(Records from a data collection)
- - -
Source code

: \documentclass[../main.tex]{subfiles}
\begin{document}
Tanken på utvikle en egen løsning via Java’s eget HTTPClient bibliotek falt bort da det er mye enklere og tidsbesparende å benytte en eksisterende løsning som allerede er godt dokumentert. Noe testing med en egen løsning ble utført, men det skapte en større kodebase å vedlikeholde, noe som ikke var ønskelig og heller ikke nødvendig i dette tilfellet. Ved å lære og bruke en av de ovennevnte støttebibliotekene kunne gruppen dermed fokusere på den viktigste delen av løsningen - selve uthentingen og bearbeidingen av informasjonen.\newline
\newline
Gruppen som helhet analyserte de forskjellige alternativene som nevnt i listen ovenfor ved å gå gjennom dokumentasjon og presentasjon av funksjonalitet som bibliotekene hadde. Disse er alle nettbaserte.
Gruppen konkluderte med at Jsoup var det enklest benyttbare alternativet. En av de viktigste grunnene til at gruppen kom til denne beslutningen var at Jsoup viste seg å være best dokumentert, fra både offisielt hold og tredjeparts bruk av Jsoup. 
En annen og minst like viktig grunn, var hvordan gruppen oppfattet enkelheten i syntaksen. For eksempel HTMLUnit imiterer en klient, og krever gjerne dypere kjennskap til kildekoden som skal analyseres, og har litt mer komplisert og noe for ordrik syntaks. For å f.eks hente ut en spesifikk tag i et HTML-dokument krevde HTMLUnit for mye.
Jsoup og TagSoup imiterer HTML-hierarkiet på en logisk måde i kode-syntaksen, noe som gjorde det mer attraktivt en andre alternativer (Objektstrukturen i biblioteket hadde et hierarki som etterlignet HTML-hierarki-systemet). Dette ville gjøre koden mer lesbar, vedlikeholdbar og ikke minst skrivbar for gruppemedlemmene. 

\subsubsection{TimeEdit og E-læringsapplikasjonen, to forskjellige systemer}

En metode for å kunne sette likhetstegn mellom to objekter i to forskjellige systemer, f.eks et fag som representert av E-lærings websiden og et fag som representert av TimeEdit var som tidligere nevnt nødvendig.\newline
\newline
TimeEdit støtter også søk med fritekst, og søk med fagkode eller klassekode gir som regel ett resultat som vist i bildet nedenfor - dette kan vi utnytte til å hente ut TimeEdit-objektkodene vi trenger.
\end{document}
- - -
- Work to be completed
What is needed is an exact copy of the lines from the one containing "og E-læringsapplikasjonen, to" through the last line of the records, and nothing else.

- Answer section
\subsubsection{TimeEdit og E-læringsapplikasjonen, to forskjellige systemer}

En metode for å kunne sette likhetstegn mellom to objekter i to forskjellige systemer, f.eks et fag som representert av E-lærings websiden og et fag som representert av TimeEdit var som tidligere nevnt nødvendig.\newline
\newline
TimeEdit støtter også søk med fritekst, og søk med fagkode eller klassekode gir som regel ett resultat som vist i bildet nedenfor - dette kan vi utnytte til å hente ut TimeEdit-objektkodene vi trenger.
\end{document}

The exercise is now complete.